Keynote Speakers
Dr. Wang is the Medical Director for the Center for Asian Health and Viral Hepatitis Programs at Cooperman Barnabas Medical Center and an associate professor at Rutgers New Jersey Medical School in the US. She is living with hepatitis B and serves as Senior Advisor for Global Health for the Hepatitis B Foundation and was president of the World Hepatitis Alliance, a patient led NGO dedicated to harnessing the power of people living with hepatitis to achieve its elimination. Dr. Wang is a practicing internist and has led primary care–based hepatitis programs, outreach efforts and community-based research initiatives. Dr. Wang has served on several World Health Organization (WHO) guideline development committees. She received her Medical Degree from the University of Miami and her Masters in Public Health from Johns Hopkins University. She completed her Internal Medicine and Pediatric residencies at Georgetown University Medical Center, Washington, DC and was a fellow in the Epidemic Intelligence Service program at the US CDC.
Panellists
Sal-Amanda Endemann is a Peer Worker and HepLink Support Officer with the Northern Territory AIDS and Hepatitis Council (NTAHC), where she’s worked since 2021. She draws on over 30 years of lived experience as an IV drug user to support community members navigating hepatitis C through a harm reduction lens. Sal is passionate about quality of life, dignity, and connection — regardless of lifestyle or stage of use. She also works as an After-Hours Supervisor at an Indigenous-specific residential rehab where she was once a resident, mirroring her journey at NTAHC where she was once a client. Now in recovery, she remains deeply connected to the community, advocating for support without judgement or agenda. People who use drugs are her loved ones, friends, and family — and her work is rooted in that love and loyalty. Sal is proud to represent the NT and the lived/living experience community at Viral Hepatitis 2025.
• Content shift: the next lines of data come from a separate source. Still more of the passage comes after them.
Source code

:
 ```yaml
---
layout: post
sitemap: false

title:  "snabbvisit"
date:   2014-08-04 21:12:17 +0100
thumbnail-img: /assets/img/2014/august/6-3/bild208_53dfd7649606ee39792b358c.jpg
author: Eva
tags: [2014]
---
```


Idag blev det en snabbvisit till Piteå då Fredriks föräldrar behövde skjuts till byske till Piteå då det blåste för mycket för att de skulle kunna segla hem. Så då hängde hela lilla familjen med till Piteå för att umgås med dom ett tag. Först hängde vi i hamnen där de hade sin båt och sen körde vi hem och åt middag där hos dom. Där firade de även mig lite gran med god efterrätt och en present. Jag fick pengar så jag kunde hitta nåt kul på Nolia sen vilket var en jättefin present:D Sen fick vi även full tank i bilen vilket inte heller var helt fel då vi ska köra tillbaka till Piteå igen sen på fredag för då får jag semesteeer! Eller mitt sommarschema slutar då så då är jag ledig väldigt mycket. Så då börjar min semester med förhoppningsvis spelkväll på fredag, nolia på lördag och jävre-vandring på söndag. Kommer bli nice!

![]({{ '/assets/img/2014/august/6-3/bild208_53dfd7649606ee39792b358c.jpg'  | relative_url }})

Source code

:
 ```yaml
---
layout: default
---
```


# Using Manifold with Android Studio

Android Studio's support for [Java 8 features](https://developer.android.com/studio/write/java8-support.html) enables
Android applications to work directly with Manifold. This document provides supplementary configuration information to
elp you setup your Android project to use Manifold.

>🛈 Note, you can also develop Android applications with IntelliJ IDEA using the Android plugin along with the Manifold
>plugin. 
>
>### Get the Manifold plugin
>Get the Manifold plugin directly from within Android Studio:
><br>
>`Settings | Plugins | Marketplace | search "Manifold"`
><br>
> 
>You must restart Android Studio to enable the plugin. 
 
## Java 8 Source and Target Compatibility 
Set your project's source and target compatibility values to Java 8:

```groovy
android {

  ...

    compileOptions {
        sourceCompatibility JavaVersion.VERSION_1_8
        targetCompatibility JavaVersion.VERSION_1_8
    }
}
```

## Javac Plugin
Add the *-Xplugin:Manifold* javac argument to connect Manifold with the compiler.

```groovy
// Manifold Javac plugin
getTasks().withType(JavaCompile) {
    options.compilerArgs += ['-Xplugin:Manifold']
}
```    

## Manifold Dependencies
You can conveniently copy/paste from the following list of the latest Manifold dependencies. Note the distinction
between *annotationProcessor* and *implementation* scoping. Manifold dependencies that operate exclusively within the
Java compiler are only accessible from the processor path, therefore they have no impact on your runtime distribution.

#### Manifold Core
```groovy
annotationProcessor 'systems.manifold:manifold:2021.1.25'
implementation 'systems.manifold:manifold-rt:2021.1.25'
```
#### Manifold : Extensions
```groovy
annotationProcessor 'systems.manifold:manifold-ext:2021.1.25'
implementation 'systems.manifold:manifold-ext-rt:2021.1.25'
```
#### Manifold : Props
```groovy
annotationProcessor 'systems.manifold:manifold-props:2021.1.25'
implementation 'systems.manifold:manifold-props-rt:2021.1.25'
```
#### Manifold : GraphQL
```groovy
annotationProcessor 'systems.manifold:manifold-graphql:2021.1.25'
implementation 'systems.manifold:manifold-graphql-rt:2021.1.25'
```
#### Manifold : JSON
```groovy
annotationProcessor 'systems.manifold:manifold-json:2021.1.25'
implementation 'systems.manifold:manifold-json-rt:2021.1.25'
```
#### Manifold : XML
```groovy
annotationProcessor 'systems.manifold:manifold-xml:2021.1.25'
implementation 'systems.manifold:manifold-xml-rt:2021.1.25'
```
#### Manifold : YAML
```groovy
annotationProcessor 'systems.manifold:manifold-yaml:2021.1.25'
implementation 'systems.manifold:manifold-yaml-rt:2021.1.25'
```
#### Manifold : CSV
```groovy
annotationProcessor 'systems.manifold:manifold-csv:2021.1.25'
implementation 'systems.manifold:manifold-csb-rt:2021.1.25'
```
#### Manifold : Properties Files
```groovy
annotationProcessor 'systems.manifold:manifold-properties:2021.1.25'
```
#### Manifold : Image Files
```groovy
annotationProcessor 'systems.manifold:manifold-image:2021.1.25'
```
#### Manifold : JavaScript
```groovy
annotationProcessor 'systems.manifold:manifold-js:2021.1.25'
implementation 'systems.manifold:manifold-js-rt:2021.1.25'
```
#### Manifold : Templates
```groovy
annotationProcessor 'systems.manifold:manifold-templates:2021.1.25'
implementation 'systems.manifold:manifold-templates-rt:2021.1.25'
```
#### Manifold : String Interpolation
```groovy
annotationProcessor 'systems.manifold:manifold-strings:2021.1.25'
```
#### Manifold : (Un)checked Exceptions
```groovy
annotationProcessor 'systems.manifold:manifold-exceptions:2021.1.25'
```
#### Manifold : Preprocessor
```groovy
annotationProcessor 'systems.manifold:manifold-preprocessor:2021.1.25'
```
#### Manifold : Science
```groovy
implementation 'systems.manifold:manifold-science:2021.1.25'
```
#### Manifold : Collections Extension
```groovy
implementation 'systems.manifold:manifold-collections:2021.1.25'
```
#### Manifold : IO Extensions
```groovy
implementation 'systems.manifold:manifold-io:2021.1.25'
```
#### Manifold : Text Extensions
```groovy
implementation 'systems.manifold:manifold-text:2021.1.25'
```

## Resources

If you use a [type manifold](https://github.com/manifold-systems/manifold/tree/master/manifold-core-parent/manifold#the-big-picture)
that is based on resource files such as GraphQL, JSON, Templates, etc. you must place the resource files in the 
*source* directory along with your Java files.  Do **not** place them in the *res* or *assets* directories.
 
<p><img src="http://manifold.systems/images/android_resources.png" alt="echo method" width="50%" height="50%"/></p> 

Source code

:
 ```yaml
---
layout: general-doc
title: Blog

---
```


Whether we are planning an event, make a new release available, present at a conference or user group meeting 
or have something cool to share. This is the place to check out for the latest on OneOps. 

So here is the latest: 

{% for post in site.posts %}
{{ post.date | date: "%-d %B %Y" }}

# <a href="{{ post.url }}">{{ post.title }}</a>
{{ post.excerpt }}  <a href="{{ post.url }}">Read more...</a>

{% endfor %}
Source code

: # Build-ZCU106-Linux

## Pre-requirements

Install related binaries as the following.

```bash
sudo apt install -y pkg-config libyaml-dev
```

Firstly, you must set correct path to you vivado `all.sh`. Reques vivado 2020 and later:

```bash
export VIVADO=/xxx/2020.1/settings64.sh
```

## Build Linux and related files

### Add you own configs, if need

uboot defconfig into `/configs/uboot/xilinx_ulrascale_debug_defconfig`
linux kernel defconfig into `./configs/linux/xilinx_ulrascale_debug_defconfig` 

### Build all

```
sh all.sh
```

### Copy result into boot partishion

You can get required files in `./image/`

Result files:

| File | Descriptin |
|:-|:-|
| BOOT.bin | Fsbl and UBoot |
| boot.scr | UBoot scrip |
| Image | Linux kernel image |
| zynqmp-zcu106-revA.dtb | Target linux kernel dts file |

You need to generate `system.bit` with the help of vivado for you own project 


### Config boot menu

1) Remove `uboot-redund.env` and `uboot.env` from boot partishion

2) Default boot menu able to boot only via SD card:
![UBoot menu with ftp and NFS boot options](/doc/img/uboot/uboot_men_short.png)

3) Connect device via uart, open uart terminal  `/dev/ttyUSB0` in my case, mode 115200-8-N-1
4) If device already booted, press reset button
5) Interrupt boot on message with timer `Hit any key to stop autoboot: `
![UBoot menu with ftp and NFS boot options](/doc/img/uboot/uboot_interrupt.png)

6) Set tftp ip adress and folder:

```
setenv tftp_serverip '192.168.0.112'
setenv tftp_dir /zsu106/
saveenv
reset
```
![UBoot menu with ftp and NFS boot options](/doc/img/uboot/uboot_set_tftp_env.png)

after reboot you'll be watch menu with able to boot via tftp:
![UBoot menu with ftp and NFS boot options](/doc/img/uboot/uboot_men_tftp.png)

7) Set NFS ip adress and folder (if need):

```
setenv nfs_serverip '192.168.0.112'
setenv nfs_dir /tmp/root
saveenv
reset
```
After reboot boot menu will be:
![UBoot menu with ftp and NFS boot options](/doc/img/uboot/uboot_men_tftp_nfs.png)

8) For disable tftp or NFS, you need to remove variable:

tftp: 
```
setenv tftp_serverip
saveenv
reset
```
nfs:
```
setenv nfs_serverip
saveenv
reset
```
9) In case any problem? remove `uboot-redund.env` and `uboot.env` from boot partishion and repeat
Peta is a lived experience peer worker at Peer Based Harm Reduction WA, where she has worked in a variety of roles for about 9 years. Peta is one of two AIVL delegates representing people who use drugs in WA. In her time at PBHR WA, Peta has designed and implemented peer education projects with a focus on HCV, worked in mobile health clinics providing testing and treatment for STIs and BBVs, and provides HCV work force development training with a peer perspective to other agencies in WA as a part of WANADA’s HCV Care Capability Project. Currently, Peta’s main role is Overdose Prevention and Peer Naloxone Project Officer, however she continues to work in peer education projects and to deliver workforce development, and she manages PBHR WA Communications and Social Media.
Tina Goodwin is a strong Pakana Women and has been working for her Palawa Community for the past 25 years as an AHW in many roles and in the past 2 years has been the Statewide AOD Coordinator for the Aboriginal Community in Lutruwita. Tina comes from the Burgess, Maynard, Mansell, Brown Family from Cape Barren Island and family impacted from the stolen generation. Tina prides herself as a strong trusted community member, born and raised in the Palawa Community. Tina supports the Aboriginal Community in their pathways to address AOD addictions, with Culturally Safe options and supports statewide, Tina is based in Nipaluna at the Tasmanian Aboriginal Centre, with AOD supports across Lutruwita. Tina also supports many Palawa Community in the prison system, with already build and trusteed relationships that she can support with accessing AOD programs. Tina is extremely passionate and uses her voice to advocate and improve the lives of all her community. Tina is a mother of 3 adult children and a grandmother to 4 strong robust grandsons, and love getting away on country with her husband Snowy.
George Garambaka Gurruwiwi is a Yolngu man and clan leader and has been a Community Based Researcher for 15 years.
We acknowledge that the conference is being held on the traditional lands of the Wurundjeri Woi-wurrung people. We recognise Aboriginal and Torres Strait Islander peoples' continuing connection to land, water, and community and we pay our respects to Elders past and present. ASHM acknowledges Sovereignty in this country has never been ceded. It always was, and always will be, Aboriginal land.